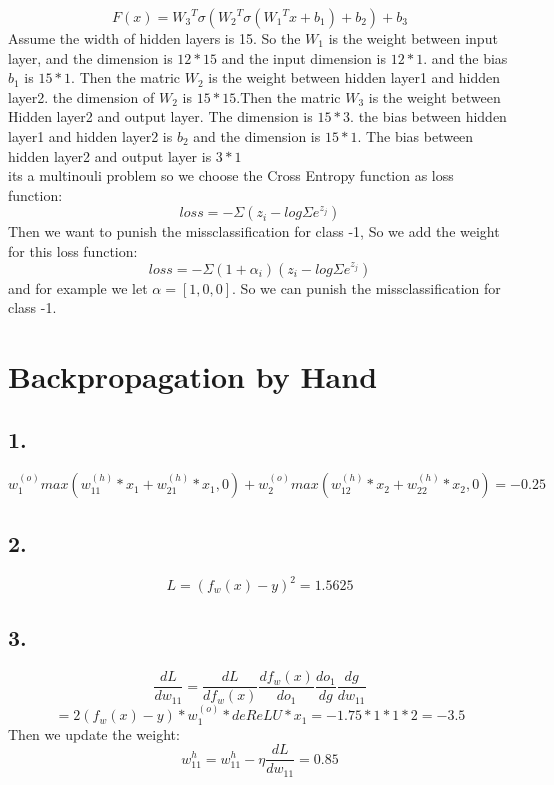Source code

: \documentclass{article}
\begin{document}
\[F(x)={W_3}^T\sigma({W_2}^T\sigma({W_1}^Tx+b_1)+b_2)+b_3\]
Assume the width of hidden layers is 15.  So the $W_1$ is the weight between input layer, and the dimension is $12 * 15$ and the input dimension is $12 *1$. and the bias $b_1$ is $15 *1$.
Then the matric $W_2$ is the weight between hidden layer1 and hidden layer2. the dimension of $W_2$ is $15*15$.Then the matric $W_3$ is the weight between Hidden layer2 and output layer. The dimension is $15*3$.
the bias between hidden layer1 and hidden layer2 is $b_2$ and the dimension is $15*1$. The bias between hidden layer2 and output layer is $3*1$
\\ its a multinouli problem so we choose the Cross Entropy function as loss function:
\[loss=-\Sigma (z_i-log\Sigma e^{z_j})\]
Then we want to punish the missclassification for class -1, So we add the weight for this loss function:
\[loss=-\Sigma (1+\alpha_i) (z_i-log\Sigma e^{z_j})\]
and for example we let $\alpha=[1,0,0]$. So we can punish the missclassification for class -1.
\section{Backpropagation by Hand}
\subsection*{1.}
\[w_1^{(o)}max(w_{11}^{(h)}*x_1+w_{21}^{(h)}*x_1,0)+w_2^{(o)}max(w_{12}^{(h)}*x_2+w_{22}^{(h)}*x_2,0)=-0.25\]
\subsection*{2.}
\[L=(f_w(x)-y)^2=1.5625\]
\subsection*{3.}

\[\frac{dL}{dw_{11}}=\frac{dL}{df_w(x)}\frac{df_w(x)}{do_1}\frac{do_1}{dg}\frac{dg}{dw_{11}}\]
\[=2(f_w(x)-y)*w_1^{(o)}*deReLU*x_1=-1.75*1*1*2=-3.5\]
Then we update the weight:
\[w_{11}^{h}=w_{11}^{h}-\eta \frac{dL}{dw_{11}}=0.85\]
\end{document}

- REQUIRED WORK -
Each line that contains the string "between" should be copied from the data above.

- OUTPUT FOR THIS EXERCISE -
Assume the width of hidden layers is 15.  So the $W_1$ is the weight between input layer, and the dimension is $12 * 15$ and the input dimension is $12 *1$. and the bias $b_1$ is $15 *1$.
Then the matric $W_2$ is the weight between hidden layer1 and hidden layer2. the dimension of $W_2$ is $15*15$.Then the matric $W_3$ is the weight between Hidden layer2 and output layer. The dimension is $15*3$.
the bias between hidden layer1 and hidden layer2 is $b_2$ and the dimension is $15*1$. The bias between hidden layer2 and output layer is $3*1$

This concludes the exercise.